BEGIN

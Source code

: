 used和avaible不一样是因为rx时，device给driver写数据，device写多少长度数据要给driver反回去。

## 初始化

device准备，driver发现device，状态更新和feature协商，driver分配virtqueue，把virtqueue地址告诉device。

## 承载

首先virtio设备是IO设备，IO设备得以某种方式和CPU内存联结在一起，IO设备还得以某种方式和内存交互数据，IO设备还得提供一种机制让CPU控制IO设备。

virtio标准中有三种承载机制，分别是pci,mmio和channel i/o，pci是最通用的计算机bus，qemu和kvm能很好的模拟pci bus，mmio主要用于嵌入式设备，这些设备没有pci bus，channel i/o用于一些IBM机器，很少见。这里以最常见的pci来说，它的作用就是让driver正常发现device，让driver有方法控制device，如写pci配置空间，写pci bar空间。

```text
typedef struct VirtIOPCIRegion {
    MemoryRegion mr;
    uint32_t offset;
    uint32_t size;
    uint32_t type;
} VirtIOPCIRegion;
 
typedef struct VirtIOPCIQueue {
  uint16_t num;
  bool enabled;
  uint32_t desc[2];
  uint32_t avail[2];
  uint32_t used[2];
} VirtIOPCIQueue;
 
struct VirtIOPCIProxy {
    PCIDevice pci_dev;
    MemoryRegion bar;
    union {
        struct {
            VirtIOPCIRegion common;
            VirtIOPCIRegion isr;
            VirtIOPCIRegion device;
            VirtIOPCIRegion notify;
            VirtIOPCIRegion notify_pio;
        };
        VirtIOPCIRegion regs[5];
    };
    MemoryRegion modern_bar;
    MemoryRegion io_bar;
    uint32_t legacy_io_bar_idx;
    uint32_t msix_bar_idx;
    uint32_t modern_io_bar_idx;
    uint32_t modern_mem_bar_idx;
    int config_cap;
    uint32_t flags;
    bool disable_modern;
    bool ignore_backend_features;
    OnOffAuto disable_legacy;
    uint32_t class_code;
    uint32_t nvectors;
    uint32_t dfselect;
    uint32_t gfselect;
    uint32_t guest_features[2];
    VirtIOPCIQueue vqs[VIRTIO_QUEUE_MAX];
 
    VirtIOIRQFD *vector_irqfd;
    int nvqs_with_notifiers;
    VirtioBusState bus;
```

END

◆ **PROBLEM DETAILS**:
Could you reproduce every record exactly as it appears?

◆ **YOUR RESPONSE**:
Source code

: used和avaible不一样是因为rx时，device给driver写数据，device写多少长度数据要给driver反回去。

## 初始化

device准备，driver发现device，状态更新和feature协商，driver分配virtqueue，把virtqueue地址告诉device。

## 承载

首先virtio设备是IO设备，IO设备得以某种方式和CPU内存联结在一起，IO设备还得以某种方式和内存交互数据，IO设备还得提供一种机制让CPU控制IO设备。

virtio标准中有三种承载机制，分别是pci,mmio和channel i/o，pci是最通用的计算机bus，qemu和kvm能很好的模拟pci bus，mmio主要用于嵌入式设备，这些设备没有pci bus，channel i/o用于一些IBM机器，很少见。这里以最常见的pci来说，它的作用就是让driver正常发现device，让driver有方法控制device，如写pci配置空间，写pci bar空间。

```text
typedef struct VirtIOPCIRegion {
    MemoryRegion mr;
    uint32_t offset;
    uint32_t size;
    uint32_t type;
} VirtIOPCIRegion;
 
typedef struct VirtIOPCIQueue {
  uint16_t num;
  bool enabled;
  uint32_t desc[2];
  uint32_t avail[2];
  uint32_t used[2];
} VirtIOPCIQueue;
 
struct VirtIOPCIProxy {
    PCIDevice pci_dev;
    MemoryRegion bar;
    union {
        struct {
            VirtIOPCIRegion common;
            VirtIOPCIRegion isr;
            VirtIOPCIRegion device;
            VirtIOPCIRegion notify;
            VirtIOPCIRegion notify_pio;
        };
        VirtIOPCIRegion regs[5];
    };
    MemoryRegion modern_bar;
    MemoryRegion io_bar;
    uint32_t legacy_io_bar_idx;
    uint32_t msix_bar_idx;
    uint32_t modern_io_bar_idx;
    uint32_t modern_mem_bar_idx;
    int config_cap;
    uint32_t flags;
    bool disable_modern;
    bool ignore_backend_features;
    OnOffAuto disable_legacy;
    uint32_t class_code;
    uint32_t nvectors;
    uint32_t dfselect;
    uint32_t gfselect;
    uint32_t guest_features[2];
    VirtIOPCIQueue vqs[VIRTIO_QUEUE_MAX];
 
    VirtIOIRQFD *vector_irqfd;
    int nvqs_with_notifiers;
    VirtioBusState bus;
```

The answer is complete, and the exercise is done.